John Kelly’s defense of Trump was absurd. And he surely knows it.

But Kelly did not even deny Wilson’s basic claim, i.e., that Trump said some variation of “He knew what he was signing up for, but I guess it hurts anyway.”
.. But it’s not clear why Kelly had to go out of his way to suggest that the congresswoman was exploiting Johnson’s death, suggesting for good measure that he was so angry that he walked among the graves of fallen soldiers to cool down, and then launching into a sermon about how basic decency and traditional values are dead. “When I was a kid growing up, a lot of things were sacred in our country,” Kelly said, adding that “women were sacred.”
It’s odd to invoke the “sacredness” of women while defending Trump, whom multiple women have accused of sexual assault and who has repeatedly and very publicly denigrated women in horrifying ways, but Kelly is of course not responsible for Trump’s actions. What is worse is the sleight of hand Kelly used to align Trump culturally and morally with the military and the families of the fallen while casting the congresswoman as belonging to a kind of cultural category that, in the minds of people of Kelly’s generation,
.. which came of age during the country’s searing divisions over Vietnam, is characterized by empty, valueless showboating and doesn’t have sufficient respect for the military and the ultimate sacrifice made by fallen soldiers and their loved ones.

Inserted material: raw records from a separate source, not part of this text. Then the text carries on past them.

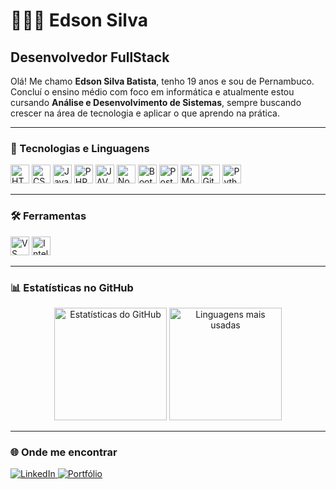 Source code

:# 👩🏻‍💻 Edson Silva

## Desenvolvedor FullStack

Olá! Me chamo **Edson Silva Batista**, tenho 19 anos e sou de Pernambuco.  
Concluí o ensino médio com foco em informática e atualmente estou cursando **Análise e Desenvolvimento de Sistemas**, sempre buscando crescer na área de tecnologia e aplicar o que aprendo na prática.

---

### 🤖 Tecnologias e Linguagens

<p>
  <img alt="HTML" title="HTML" width="30" src="https://cdn.jsdelivr.net/gh/devicons/devicon@latest/icons/html5/html5-original.svg" />
  <img alt="CSS" title="CSS" width="30" src="https://cdn.jsdelivr.net/gh/devicons/devicon@latest/icons/css3/css3-original.svg" />
  <img alt="JavaScript" title="JavaScript" width="30" src="https://cdn.jsdelivr.net/gh/devicons/devicon@latest/icons/javascript/javascript-original.svg" />
  <img alt="PHP" title="PHP" width="30" src="https://cdn.jsdelivr.net/gh/devicons/devicon@latest/icons/php/php-original.svg" />
  <img alt="JAVA" title="PHP" width="30" src="https://cdn.jsdelivr.net/gh/devicons/devicon@latest/icons/java/java-original.svg" />
  <img alt="Node.js" title="Node.js" width="30" src="https://cdn.jsdelivr.net/gh/devicons/devicon@latest/icons/nodejs/nodejs-original.svg" />
  <img alt="Bootstrap" title="Bootstrap" width="30" src="https://cdn.jsdelivr.net/gh/devicons/devicon@latest/icons/bootstrap/bootstrap-original.svg" />
  <img alt="PostgreSQL" title="PostgreSQL" width="30" src="https://cdn.jsdelivr.net/gh/devicons/devicon@latest/icons/postgresql/postgresql-original.svg" />
  <img alt="MongoDB" title="MongoDB" width="30" src="https://cdn.jsdelivr.net/gh/devicons/devicon@latest/icons/mongodb/mongodb-original.svg" />
  <img alt="Git" title="Git" width="30" src="https://cdn.jsdelivr.net/gh/devicons/devicon@latest/icons/git/git-original.svg" />
  <img alt="Python" title="Python" width="30" src="https://cdn.jsdelivr.net/gh/devicons/devicon@latest/icons/python/python-original.svg" />
</p>

---

### 🛠️ Ferramentas
<p> <img alt="VS Code" title="Visual Studio Code" width="30" src="https://cdn.jsdelivr.net/gh/devicons/devicon@latest/icons/vscode/vscode-original.svg" /> 
<img alt="IntelliJ" title="IntelliJ IDEA" width="30" src="https://cdn.jsdelivr.net/gh/devicons/devicon@latest/icons/intellij/intellij-original.svg" /> </p>

---

### 📊 Estatísticas no GitHub

<p align="center">
  <img 
    src="https://github-readme-stats.vercel.app/api?username=edson-syl&show_icons=true&theme=tokyonight&include_all_commits=true&locale=pt-br" 
    alt="Estatísticas do GitHub" 
    height="180"
  />
  <img 
    src="https://github-readme-stats.vercel.app/api/top-langs/?username=edson-syl&theme=tokyonight&layout=compact&custom_title=Tecnologias+mais+usadas" 
    alt="Linguagens mais usadas" 
    height="180"
  />
</p>

---

### 🌐 Onde me encontrar

<p>
  <a href="https://www.linkedin.com/in/edsonsilvabat/" target="_blank" rel="noopener noreferrer">
    <img alt="LinkedIn" title="Me adiciona lá no LinkedIn!" src="https://img.shields.io/badge/LinkedIn-0A66C2?style=for-the-badge&logo=linkedin&logoColor=white" />
  </a>
  <a href="https://edson-syl.github.io/portfolio/" target="_blank" rel="noopener noreferrer">
    <img alt="Portfólio" title="Acesse meu portfólio" src="https://img.shields.io/badge/Portf%C3%B3lio-000?style=for-the-badge&logo=githubpages&logoColor=white" />
  </a>
</p>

.. Whatever the truth about Wilson’s motives, the decision as to who listened in on the call was a personal one made by the next of kin. And Kelly should respect that. Instead, he helped Trump play the aggrieved party. But in this case, Trump apparently botched the call to a family. He should have known that he might be placed on speakerphone. (When you were a “kid growing up,” surely men took responsibility for their actions, right, John?)